Bhutanitis ludlowi, the Ludlow's Bhutan swallowtail, is a species of butterfly in the family Papilionidae, endemic to Bhutan and recently recorded in India. It belongs to the subfamily Parnassiinae subfamily which also contains the Apollo butterflies.

History
Until recently, Bhutanitis ludlowi was poorly known, and despite recent studies, its biology and distribution are still not entirely known. The taxon was originally known from a series of five specimens collected in Bhutan during 1933-1934 by the botanists Frank Ludlow and George Sheriff. Four of these specimens were referred to in the type description, which contained little information on the species' biology other than they were collected at an altitudinal range of 2000–2200 metres in forest.
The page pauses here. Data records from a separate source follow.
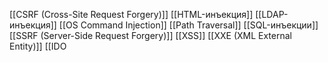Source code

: [[CSRF (Cross-Site Request Forgery)]]
[[HTML-инъекция]]
[[LDAP-инъекция]]
[[OS Command Injection]]
[[Path Traversal]]
[[SQL-инъекции]]
[[SSRF (Server-Side Request Forgery)]]
[[XSS]]
[[XXE (XML External Entity)]]
[[IDO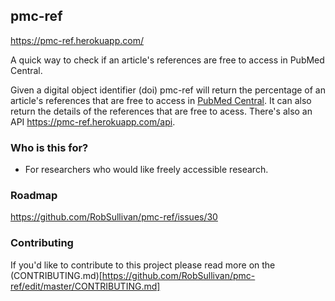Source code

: ## pmc-ref ##

https://pmc-ref.herokuapp.com/

A quick way to check if an article's references are free to access in PubMed Central.

Given a digital object identifier (doi) pmc-ref will return the percentage of an article's references that are free to access in [PubMed Central](http://www.ncbi.nlm.nih.gov/pmc/). It can also return the details of the references that are free to acess. There's also an API https://pmc-ref.herokuapp.com/api.

### Who is this for? ###

* For researchers who would like freely accessible research.

### Roadmap ###

https://github.com/RobSullivan/pmc-ref/issues/30

### Contributing ###

If you'd like to contribute to this project please read more on the (CONTRIBUTING.md)[https://github.com/RobSullivan/pmc-ref/edit/master/CONTRIBUTING.md]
In 1992, Chou claimed that a specimen of B. ludlowi had been collected in Yunnan and had been lodged in a Chinese collection.  Although this record was questioned by subsequent authors, a later publication by Chou (2000) did not provide additional information. Although Chou (2000) illustrated a specimen, it was later determined to be a retouched photo of the type specimen in the British Museum (Natural History). As no specimen has demonstrably been collected in China, Bollino and Racheli (2012) argued that the record was a misidentification of Bhutanitis lidderdalii spinosa.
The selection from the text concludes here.